UNITED STATES OF AMERICA
BEFORE FEDERAL TRADE COMMISSION

In the matter of

Nortek, Inc., a corporation.

File No. 981-0111

AGREEMENT CONTAINING CONSENT ORDER

The Federal Trade Commission ("Commission"), having initiated an investigation of the acquisition by Nortek, Inc. ("Nortek"), through its wholly-owned subsidiary NTK Sub, Inc., of all the outstanding shares of the capital stock of NuTone Inc., and it now appearing that Nortek, hereinafter sometimes referred to as "proposed respondent," is willing to enter into an agreement containing an order to divest certain assets and providing for other relief:

IT IS HEREBY AGREED by and between proposed respondent, by its duly authorized officers and attorney, and counsel for the Commission that:

1. Proposed respondent Nortek is a corporation organized, existing and doing business under and by virtue of the laws of the State of Delaware with its office and principal place of business located at 50 Kennedy Plaza, Providence, Rhode Island 02903.

2. Proposed respondent admits all the jurisdictional facts set forth in the draft of complaint here attached.

3. Proposed respondent waives:

1. any further procedural steps;

2. the requirement that the Commission's decision contain a statement of findings of fact and conclusions of law;

3. all rights to seek judicial review or otherwise to challenge or contest the validity of the order entered pursuant to this agreement; and

4. any claim under the Equal Access to Justice Act.

4. Within thirty (30) days of the date this agreement is signed by proposed respondent and every thirty (30) days thereafter until the order becomes final, proposed respondent shall submit a report, pursuant to Section 2.33 of the Commission’s Rules, signed by the proposed respondent setting forth in detail the manner in which the proposed respondent will comply with Paragraph II of the order when and if entered.
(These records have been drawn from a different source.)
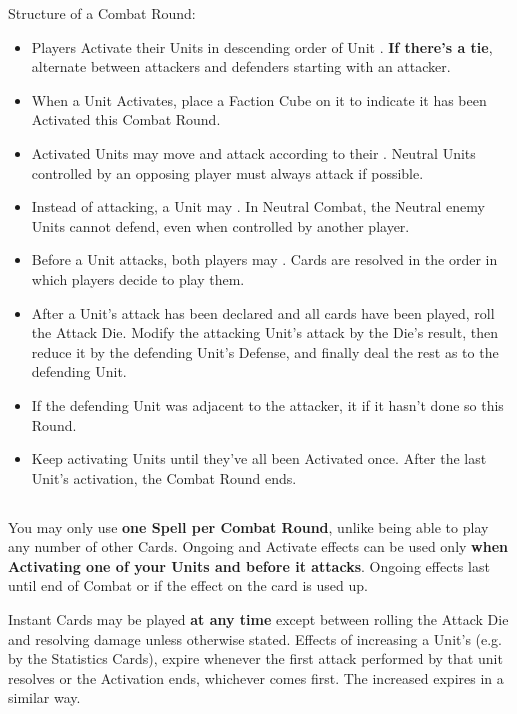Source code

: \begin{multicols*}{2}
Structure of a Combat Round:
\begin{itemize}
  \item Players Activate their Units in descending order of Unit . \textbf{If there's a tie}, alternate between attackers and defenders starting with an attacker.
  \item When a Unit Activates, place a Faction Cube on it to indicate it has been Activated this Combat Round.
  \item Activated Units may move and attack according to their . Neutral Units controlled by an opposing player must always attack if possible.
  \item Instead of attacking, a Unit may .
  In Neutral Combat, the Neutral enemy Units cannot defend, even when controlled by another player.
  \item Before a Unit attacks, both players may . Cards are resolved in the order in which players decide to play them.
  \item After a Unit's attack has been declared and all cards have been played, roll the Attack Die.
    Modify the attacking Unit's attack by the Die's result, then reduce it by the defending Unit's Defense, and finally deal the rest as  to the defending Unit.
  \item If the defending Unit was adjacent to the attacker, it  if it hasn't done so this Round.
  \item Keep activating Units until they've all been Activated once.
After the last Unit's activation, the Combat Round ends.
\end{itemize}

\subsection*{}
You may only use \textbf{one Spell per Combat Round}, unlike being able to play any number of other Cards.
Ongoing  and  Activate effects can be used only \textbf{when Activating one of your Units and before it attacks}.
Ongoing effects last until end of Combat or if the effect on the card is used up.\par
Instant  Cards may be played \textbf{at any time} except between rolling the Attack Die and resolving damage unless otherwise stated.
Effects of increasing a Unit's  (e.g. by the Statistics Cards), expire whenever the first attack performed by that unit resolves or the Activation ends, whichever comes first.
The increased  expires in a similar way.


\end{multicols*}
Such report will not become part of the public record unless and until the accompanying agreement and order are accepted by the Commission for public comment.

5. This agreement shall not become part of the public record of the proceeding unless and until it is accepted by the Commission. If this agreement is accepted by the Commission it, together with the draft of complaint contemplated thereby, will be placed on the public record for a period of sixty (60) days and information in respect thereto publicly released. The Commission thereafter may either withdraw its acceptance of this agreement and so notify the proposed respondent, in which event it will take such action as it may consider appropriate, or issue and serve its complaint (in such form as the circumstances may require) and decision, in disposition of the proceeding.

6. This agreement is for settlement purposes only and does not constitute an admission by proposed respondent that the law has been violated as alleged in the draft of complaint here attached, or that the facts as alleged in the draft complaint, other than jurisdictional facts, are true.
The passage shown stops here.